Re: A nice puzzle: How fast does the E field move?

From: sal (pragmatist_at_nospam.org)
Date: 08/16/04 

Date: Mon, 16 Aug 2004 15:22:02 -0400

On Mon, 16 Aug 2004 18:20:38 +0000, Dirk Van de moortel wrote:

>
> "sal" <pragmatist@nospam.org> wrote in message
> news:pan.2004.08.16.16.42.44.517454@nospam.org...
>> On Mon, 16 Aug 2004 15:39:30 +0000, Dirk Van de moortel wrote:
>
> [snip]
>
>> > In the first case it takes time for some signal (carrying information
>> > about the location of a particle) to reach C. In the second case no
>> > signal is sent. C constantly 'knows' where to find the particle. No
>> > information must be sent.
>>
>> Quite true.
>>
>> But now, extend the particle's worldline backward. In the first case,
>> assume the particle started its journey 2 centuries ago, at a point 100
>> lightyears away, and it's been traveling at a uniform velocity ever
>> since. Does that affect the answer?
>>
>> With the line extended backward, just how, exactly, is the first case
>> different from the second case...?
>
> I see no difference with this first case (extended backward) and the
> previous first case (accelerated (almost) instantly). In both first cases
> a signal is sent at 2:00 restframe time, whatever happened before that. In
> the second case no signal is sent.
>
>
>>
>> > Note 1: At 2:00 in the restframe C must have stopped, or like you
>> > would express it "decelerated (almost) instantly to 0C", to see the
>> > E-field point to A. Otherwise there would be an aberration effect.
>>
>> Yup, and a magnetic field, too.
>>
>> But those angles are annoying, aren't they? Let's simplify things a
>> little.
>>
>> Start with the ships in an "L", keeping A-B and B-C fixed at 1 light
>> hour. This way, A and C start 1.4 light-hours apart:
>>
>> A------------------B
>> |
>> |
>> |
>> |
>> |
>> C
>>
>> Let C move parallel to the A-B line until it's directly across from A:
>>
>> A------------------B
>> |
>> |
>> |
>> |
>> |
>> C' <-------------- C
>>
>> Now, with C moving at 0.5c, an event on ship A and an event on ship C
>> which are simultaneous at 2:00 in the stationary frame will be
>> simultaneous at 1:30 in C's frame

Well, 1:44, not 1:30, actually.

> Huh?
> If C is still moving, these events will not (and never) be simultaneous in
> C's frame, if they are to be simultaneous in the stationary frame.

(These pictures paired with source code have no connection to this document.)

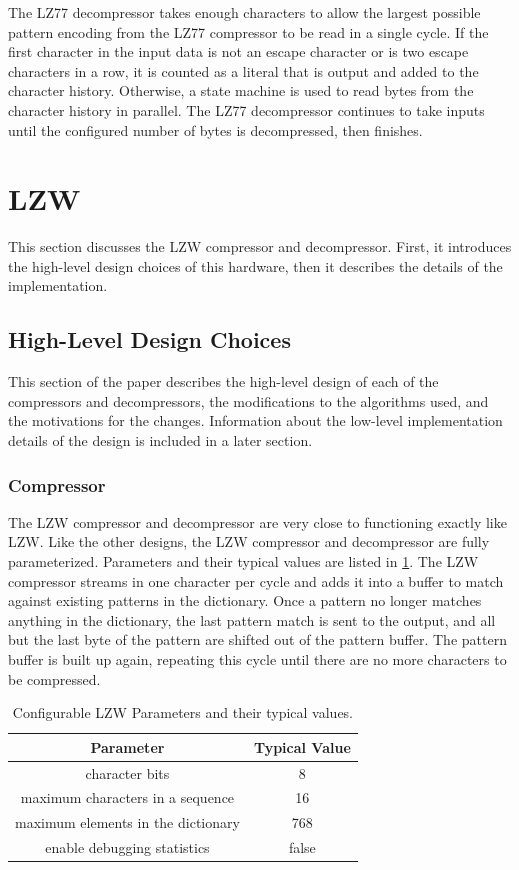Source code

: \documentclass[doublespace,nopageskip]{VTthesis}
\begin{document}
The LZ77 decompressor takes enough characters to allow the largest possible pattern encoding from the LZ77 compressor to be read in a single cycle. If the first character in the input data is not an escape character or is two escape characters in a row, it is counted as a literal that is output and added to the character history. Otherwise, a state machine is used to read bytes from the character history in parallel. The LZ77 decompressor continues to take inputs until the configured number of bytes is decompressed, then finishes.

\section{LZW}\label{ss:lzw}
This section discusses the LZW compressor and decompressor. First, it introduces the high-level design choices of this hardware, then it describes the details of the implementation.

\subsection{High-Level Design Choices}\label{se:high-level_design_choices}
This section of the paper describes the high-level design of each of the compressors and decompressors, the modifications to the algorithms used, and the motivations for the changes. Information about the low-level implementation details of the design is included in a later section.

\subsubsection{Compressor}\label{sss:lzw_compressor_design}
The LZW compressor and decompressor are very close to functioning exactly like LZW. Like the other designs, the LZW compressor and decompressor are fully parameterized. Parameters and their typical values are listed in \ref{tab:lzw-configuration-table}. The LZW compressor streams in one character per cycle and adds it into a buffer to match against existing patterns in the dictionary. Once a pattern no longer matches anything in the dictionary, the last pattern match is sent to the output, and all but the last byte of the pattern are shifted out of the pattern buffer. The pattern buffer is built up again, repeating this cycle until there are no more characters to be compressed.

\begin{table}[htb]
	\centering
	\caption{Configurable LZW Parameters and their typical values.}
	\begin{tabular}{cc}
	    \toprule
	    Parameter & Typical Value \\
	    \midrule
	    character bits & 8 \\
	    \midrule
	    maximum characters in a sequence & 16 \\
	    \midrule
	    maximum elements in the dictionary & 768 \\ 
	    \midrule
	    enable debugging statistics & false \\
	    \bottomrule
	\end{tabular}
	\label{tab:lzw-configuration-table}
\end{table}
\end{document}
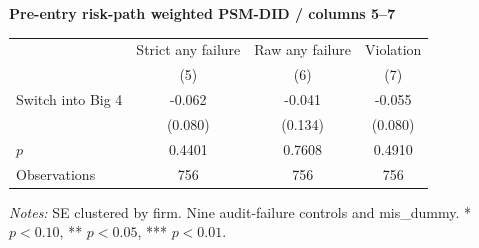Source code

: \documentclass[10pt]{article}
\begin{document}
\medskip\textbf{Pre-entry risk-path weighted PSM-DID / columns 5--7}\par\smallskip
\begin{tabular*}{\textwidth}{@{\extracolsep{\fill}}lccc@{}}
\toprule
 & Strict any failure & Raw any failure & Violation \\
 & (5) & (6) & (7) \\
\midrule
Switch into Big 4 & -0.062 & -0.041 & -0.055 \\
 & (0.080) & (0.134) & (0.080) \\
$p$ & 0.4401 & 0.7608 & 0.4910 \\
Observations & 756 & 756 & 756 \\
\bottomrule\end{tabular*}\par
\medskip\fontsize{9}{11}\selectfont\textit{Notes:} SE clustered by firm. Nine audit-failure controls and mis\_dummy. * $p<0.10$, ** $p<0.05$, *** $p<0.01$.
\end{document}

I beg your pardon! The two events are separated by a line which is
_perpendicular_ to the line of motion.

Put the origin at C's starting point in both frames. Distances in
light-hours. Motion is along the X axis. Separation of A and C at
the moment we're considering is along the Y axis. Coordinates of C and A
in A's frame at the moment when C "passes" the particle, given as (t,x,y),
are

  C = (2, -1, 0) and
  A = (2, -1, 1)

Coordinates in C's frame, moving to the left at v, will be

   t' = g*(t + v*x)
   x' = g*(x + v*t)
   y' = y

And so for C, with gamma=1.15, we'll have:

   t' = 1.15*(2 - 0.5) = 1.725
   x' = 1.15*(-1 + 1) = 0
   y' = 0

And for A:

   t' = 1.15*(2 - 0.5) = 1.725
   x' = 1.15*(-1 + 1) = 0
   y' = 1

and they are, indeed, simultaneous in both frames.

(But it's not 1:30 on C's clock -- it's 1:44; left out the square root in
gamma first time through. Oops.)

> If C has (almost) instantaneously stopped, his clock will be reading
> (almost) 2/gamma hours = 1.73 hours (not 1.50 aka 1:30)

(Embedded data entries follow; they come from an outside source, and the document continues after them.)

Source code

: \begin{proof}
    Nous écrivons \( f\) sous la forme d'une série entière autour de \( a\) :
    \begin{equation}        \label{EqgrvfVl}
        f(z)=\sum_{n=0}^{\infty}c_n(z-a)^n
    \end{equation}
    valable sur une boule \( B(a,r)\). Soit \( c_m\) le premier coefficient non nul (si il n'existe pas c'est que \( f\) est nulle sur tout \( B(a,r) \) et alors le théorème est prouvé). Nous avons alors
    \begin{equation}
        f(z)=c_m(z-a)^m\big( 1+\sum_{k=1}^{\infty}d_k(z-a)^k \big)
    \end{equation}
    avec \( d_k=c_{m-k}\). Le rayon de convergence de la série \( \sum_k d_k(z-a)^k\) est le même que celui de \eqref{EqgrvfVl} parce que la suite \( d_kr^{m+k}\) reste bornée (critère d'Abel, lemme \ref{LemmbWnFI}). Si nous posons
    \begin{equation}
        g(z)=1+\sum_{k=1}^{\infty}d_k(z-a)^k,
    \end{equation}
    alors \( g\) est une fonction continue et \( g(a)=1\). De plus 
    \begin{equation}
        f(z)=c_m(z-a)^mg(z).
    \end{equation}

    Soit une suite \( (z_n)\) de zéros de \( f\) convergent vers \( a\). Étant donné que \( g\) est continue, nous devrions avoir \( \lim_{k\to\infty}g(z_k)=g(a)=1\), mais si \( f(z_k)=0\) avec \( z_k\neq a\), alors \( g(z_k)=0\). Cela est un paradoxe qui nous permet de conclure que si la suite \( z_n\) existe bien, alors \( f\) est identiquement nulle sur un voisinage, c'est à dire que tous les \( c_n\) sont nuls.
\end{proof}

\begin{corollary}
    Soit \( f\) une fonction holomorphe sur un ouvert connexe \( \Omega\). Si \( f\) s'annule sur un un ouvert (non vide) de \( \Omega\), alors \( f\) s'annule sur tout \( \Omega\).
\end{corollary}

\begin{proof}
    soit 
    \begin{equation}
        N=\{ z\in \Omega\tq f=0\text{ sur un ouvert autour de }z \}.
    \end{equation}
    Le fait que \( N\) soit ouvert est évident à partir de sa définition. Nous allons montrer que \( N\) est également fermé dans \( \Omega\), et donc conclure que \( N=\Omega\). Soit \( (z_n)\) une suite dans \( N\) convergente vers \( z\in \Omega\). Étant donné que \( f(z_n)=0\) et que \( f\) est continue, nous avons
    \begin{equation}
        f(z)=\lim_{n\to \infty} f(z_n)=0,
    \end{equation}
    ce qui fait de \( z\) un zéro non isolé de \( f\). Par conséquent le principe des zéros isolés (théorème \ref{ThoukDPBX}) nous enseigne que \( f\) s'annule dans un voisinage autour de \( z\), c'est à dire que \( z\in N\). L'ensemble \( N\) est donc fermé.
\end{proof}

Yeah, I was using gamma^2 by mistake

>, provided C's
> clock has been behaving (almost) nicely. In the latter case the events
> will be simultaneous at 1.73 in C's frame, which has of course become
> the stationary frame again.
>
>>, and a right-angle line with respect to
>> C's motion will be a right angle in both frames.
>
> Not while C is still moving, which obviously is what you have in mind...

See above -- check the computation. The events are, indeed,
_simultaneous_ in both frames, motion included.

You always get to have a plane of simultaneity containing any
particular event which is shared between two inertial frames; I oriented
it to include A and C at the moment I cared about.

Nothing deep, and it's not necessary to the problem, but it simplifies
things...

>> No more aberration to
>> worry about! At 1:30 on board C, and at 2:00 according to a stationary
>> clock, C will "see" the field pointing straight up, directly toward A.
>>
>> Right?
>
> Um no, not right I'm afraid.
> You forget aberration again ;-)

If it's not a 90 degree angle with the line of motion in one frame or the
other, care to compute what it actually is? :-)

>> (Imagine a test charge on C; it must accelerate directly toward A
>> at that point.)

Really, do imagine that. Tell me what direction C will see it accelerate
in, if it doesn't appear to accelerate directly up the Y axis.

>> But go back to the top, and start over with the negative charge moving
>> from A to B, using this new arrangement.
>>
>> What time will it be when C "sees" the E-field point to B, if the
>> particle leaves A at 12:00 and arrives at B at 2:00?
>
> 3 hours

AH! 3 hours! An hour of signal travel time, after it arrives at B.

Are you sure?

Quite, quite sure?

Check my calculations above, see if you can spot an error. If what I said
is correct, then when the ship moves and the particle remains stationary,
the field points straight up at the exact moment the ship is passing the
charged particle ... where "exact moment" is equally true in either frame,
since the plane of simultaneity includes the particle and the moving ship
at that moment. But ... that would correspond to a time of 2 hours in the
original problem, not 3 hours. (Time dilation is different in the two
cases, but that shouldn't really matter for this.)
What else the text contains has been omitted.